Of course, she doesn’t, but she is not alone. Arwa Mahdawi, writing for The Guardian, takes a similar tact, “When police tell us the man who confessed to killing eight people around Atlanta was having ‘a bad day’ it goes way beyond one cop making an idiotic comment.” She claims that “like clockwork, as soon as the news broke, the excuses started. Sure, what he did was terrible, but let’s not rush to describe Angry White Guy #72524 as a racist or a misogynist or a domestic terrorist!” She believes that Captain Baker’s “sympathy towards a guy who admitted to killing eight people is just the latest example of how quickly white male violence is rationalized and excused.”

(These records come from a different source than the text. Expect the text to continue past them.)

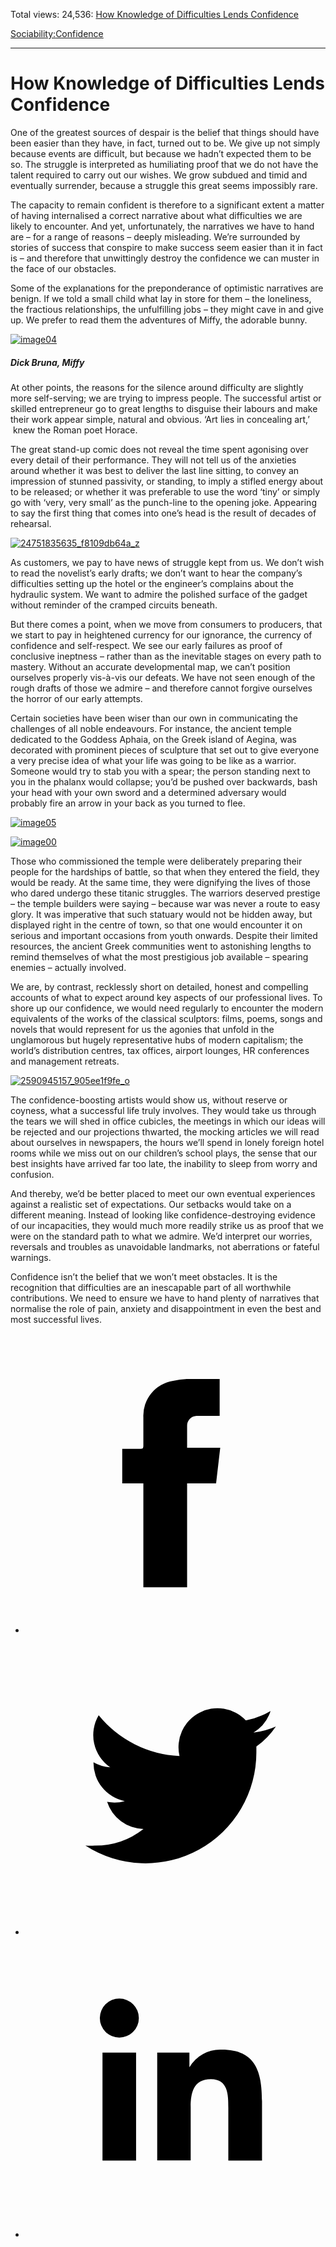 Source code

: Total views: 24,536: [How Knowledge of Difficulties Lends Confidence](https://www.theschooloflife.com/thebookoflife/how-knowledge-of-difficulties-lends-confidence/)

[Sociability:](https://www.theschooloflife.com/thebookoflife/category/sociability/)[Confidence](https://www.theschooloflife.com/thebookoflife/category/sociability/confidence/)

* * *

# How Knowledge of Difficulties Lends Confidence
<style>
						.alignnone {
  display: block;
  margin-left: auto;
  margin-right: auto;
  align: center:
}

.addtoany_share_save_container {
display:none;
}

.wp-block-image {
		display: block;
  margin-left: auto;
  margin-right: auto;
  width: 50%;
}

.aligncenter {
display: block;
  margin-left: auto;
  margin-right: auto;
  align: center:
}

@media only screen and (max-width: 500px) {
  .wp-block-image {
		display: block;
  margin-left: auto;
  margin-right: auto;
  width: 100%;
} }

h1 {max-width: 600px !important;
}
.s18-single-post .content-area .site-main article .post-cat-header-display + .old-wrapper p {
    font-size: 1.200em
}
						</style>

One of the greatest sources of despair is the belief that things should have been easier than they have, in fact, turned out to be. We give up not simply because events are difficult, but because we hadn’t expected them to be so. The struggle is interpreted as humiliating proof that we do not have the talent required to carry out our wishes. We grow subdued and timid and eventually surrender, because a struggle this great seems impossibly rare.

The capacity to remain confident is therefore to a significant extent a matter of having internalised a correct narrative about what difficulties we are likely to encounter. And yet, unfortunately, the narratives we have to hand are – for a range of reasons – deeply misleading. We’re surrounded by stories of success that conspire to make success seem easier than it in fact is – and therefore that unwittingly destroy the confidence we can muster in the face of our obstacles.

Some of the explanations for the preponderance of optimistic narratives are benign. If we told a small child what lay in store for them – the loneliness, the fractious relationships, the unfulfilling jobs – they might cave in and give up. We prefer to read them the adventures of Miffy, the adorable bunny.

[![image04](https://www.theschooloflife.com/thebookoflife/wp-content/uploads/2014/09/image041.png)](http://www.thebookoflife.org/wp-content/uploads/2014/09/image041.png)

##### Dick Bruna, _Miffy_

At other points, the reasons for the silence around difficulty are slightly more self-serving; we are trying to impress people. The successful artist or skilled entrepreneur go to great lengths to disguise their labours and make their work appear simple, natural and obvious. ‘Art lies in concealing art,’ &nbsp;knew the Roman poet Horace.

The great stand-up comic does not reveal the time spent agonising over every detail of their performance. They will not tell us of the anxieties around whether it was best to deliver the last line sitting, to convey an impression of stunned passivity, or standing, to imply a stifled energy about to be released; or whether it was preferable to use the word ‘tiny’ or simply go with ‘very, very small’ as the punch-line to the opening joke. Appearing to say the first thing that comes into one’s head is the result of decades of rehearsal.

[![24751835635_f8109db64a_z](https://www.theschooloflife.com/thebookoflife/wp-content/uploads/2016/11/24751835635_f8109db64a_z.jpg)](http://www.thebookoflife.org/wp-content/uploads/2016/11/24751835635_f8109db64a_z.jpg)

As customers, we pay to have news of struggle kept from us. We don’t wish to read the novelist’s early drafts; we don’t want to hear the company’s difficulties setting up the hotel or the engineer’s complains about the hydraulic system. We want to admire the polished surface of the gadget without reminder of the cramped circuits beneath.

But there comes a point, when we move from consumers to producers, that we start to pay in heightened currency for our ignorance, the currency of confidence and self-respect. We see our early failures as proof of conclusive ineptness – rather than as the inevitable stages on every path to mastery. Without an accurate developmental map, we can’t position ourselves properly vis-à-vis our defeats. We have not seen enough of the rough drafts of those we admire – and therefore cannot forgive ourselves the horror of our early attempts.

Certain societies have been wiser than our own in communicating the challenges of all noble endeavours. For instance, the ancient temple dedicated to the Goddess Aphaia, on the Greek island of Aegina, was decorated with prominent pieces of sculpture that set out to give everyone a very precise idea of what your life was going to be like as a warrior. Someone would try to stab you with a spear; the person standing next to you in the phalanx would collapse; you’d be pushed over backwards, bash your head with your own sword and a determined adversary would probably fire an arrow in your back as you turned to flee.

[![image05](https://www.theschooloflife.com/thebookoflife/wp-content/uploads/2014/09/image051.jpg)](http://www.thebookoflife.org/wp-content/uploads/2014/09/image051.jpg)

[![image00](https://www.theschooloflife.com/thebookoflife/wp-content/uploads/2014/09/image00.jpg)](http://www.thebookoflife.org/wp-content/uploads/2014/09/image00.jpg)

Those who commissioned the temple were deliberately preparing their people for the hardships of battle, so that when they entered the field, they would be ready. At the same time, they were dignifying the lives of those who dared undergo these titanic struggles. The warriors deserved prestige – the temple builders were saying – because war was never a route to easy glory. It was imperative that such statuary would not be hidden away, but displayed right in the centre of town, so that one would encounter it on serious and important occasions from youth onwards. Despite their limited resources, the ancient Greek communities went to astonishing lengths to remind themselves of what the most prestigious job available – spearing enemies – actually involved.

We are, by contrast, recklessly short on detailed, honest and compelling accounts of what to expect around key aspects of our professional lives. To shore up our confidence, we would need regularly to encounter the modern equivalents of the works of the classical sculptors: films, poems, songs and novels that would represent for us the agonies that unfold in the unglamorous but hugely representative hubs of modern capitalism; the world’s distribution centres, tax offices, airport lounges, HR conferences and management retreats.

[![2590945157_905ee1f9fe_o](https://www.theschooloflife.com/thebookoflife/wp-content/uploads/2016/11/2590945157_905ee1f9fe_o.jpg)](http://www.thebookoflife.org/wp-content/uploads/2016/11/2590945157_905ee1f9fe_o.jpg)

The confidence-boosting artists would show us, without reserve or coyness, what a successful life truly involves. They would take us through the tears we will shed in office cubicles, the meetings in which our ideas will be rejected and our projections thwarted, the mocking articles we will read about ourselves in newspapers, the hours we’ll spend in lonely foreign hotel rooms while we miss out on our children’s school plays, the sense that our best insights have arrived far too late, the inability to sleep from worry and confusion.

And thereby, we’d be better placed to meet our own eventual experiences against a realistic set of expectations. Our setbacks would take on a different meaning. Instead of looking like confidence-destroying evidence of our incapacities, they would much more readily strike us as proof that we were on the standard path to what we admire. We’d interpret our worries, reversals and troubles as unavoidable landmarks, not aberrations or fateful warnings.

Confidence isn’t the belief that we won’t meet obstacles. It is the recognition that difficulties are an inescapable part of all worthwhile contributions. We need to ensure we have to hand plenty of narratives that normalise the role of pain, anxiety and disappointment in even the best and most successful lives.

<style>
    .iframe-class { display: block !important; }
</style>

- [<svg xmlns="http://www.w3.org/2000/svg" viewbox="0 0 26 26"><title>Facebook</title>
                    <g>
                        <path d="M8.38,10H9.92c.2,0,.29,0,.29-.28,0-.82,0-1.64,0-2.46a3.05,3.05,0,0,1,2.57-3.15A7.22,7.22,0,0,1,14,3.95c.86,0,1.71,0,2.57,0h.25v3.2h-2A.85.85,0,0,0,14,8c0,.62,0,1.24,0,1.91h2.87L16.51,13H14v9H10.21V13H8.38Z"></path>
                    </g>
                </svg>](http://www.facebook.com/sharer/sharer.php?u=https://www.theschooloflife.com/thebookoflife/how-knowledge-of-difficulties-lends-confidence/)
- [<svg xmlns="http://www.w3.org/2000/svg" viewbox="0 0 26 26"><title>Twitter</title>
                    <path d="M21.69,7.9a6.75,6.75,0,0,1-1.94.53,3.39,3.39,0,0,0,1.48-1.87,6.76,6.76,0,0,1-2.14.82,3.38,3.38,0,0,0-5.75,3.08,9.59,9.59,0,0,1-7-3.53,3.38,3.38,0,0,0,1,4.51A3.36,3.36,0,0,1,5.89,11v0A3.38,3.38,0,0,0,8.6,14.37a3.39,3.39,0,0,1-1.53.06,3.38,3.38,0,0,0,3.15,2.35A6.78,6.78,0,0,1,6,18.22a6.87,6.87,0,0,1-.81,0A9.6,9.6,0,0,0,20,10.08q0-.22,0-.44A6.86,6.86,0,0,0,21.69,7.9Z"></path>
                </svg>](http://twitter.com/share?url=https://www.theschooloflife.com/thebookoflife/how-knowledge-of-difficulties-lends-confidence/&text=&via=theschooloflife)
- [<svg xmlns="http://www.w3.org/2000/svg" viewbox="0 0 26 26"><title>LinkedIn</title>
<path class="cls-2" d="M6.67,10H9.58v9.36H6.67ZM8.13,5.32A1.69,1.69,0,1,1,6.44,7,1.69,1.69,0,0,1,8.13,5.32"></path><path class="cls-2" d="M11.41,10H14.2v1.28h0A3.06,3.06,0,0,1,17,9.75c2.95,0,3.49,1.94,3.49,4.46v5.14H17.57V14.79c0-1.09,0-2.48-1.51-2.48s-1.75,1.18-1.75,2.4v4.63H11.41Z"></path></svg>](https://www.linkedin.com/shareArticle?mini=true&url=https://www.theschooloflife.com/thebookoflife/how-knowledge-of-difficulties-lends-confidence/)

Who, precisely, is making excuses for anyone or rationalizing anything? I know of no one doing either; it appears Long is a monster and he will be held accountable for these crimes. No one to my knowledge disputes this, nor does Ms. Mahdawi say herself, but she refuses to be confined to facts either. Can she tell us what evidence she has that the police “sympathized” with a mass murderer? For a poor turn of phrase at a press conference?
There is also an irony here that is, apparently, lost on both her and Ms. McNamara: They and others pushing the narrative are in fact the ones rationalizing and making excuses. Think this through with me here: If you believe Long was steeped in white supremacy and misogyny since birth, if you believe both are embedded intrinsically in Western Culture, and you believe he committed these crimes because of that awful heritage, aren’t you rationalizing and excusing evil? If white supremacy is such a powerful force, how can a poor boy resist it?
Damon Young, writing for The Root, claims that “Whiteness is a pandemic. Whiteness is a public health crisis.” If that is the case, however, how is Long responsible for his actions? Isn’t he just a victim of the virus?
I should also point out that it ’ s more than a little rich for these writers to claim that there’s any hesitancy to attribute anything to white supremacy. The charge is made daily, about everything, from TV shows to the Royal Family in England to the former President. There’s no shortage of asking people to check their privilege.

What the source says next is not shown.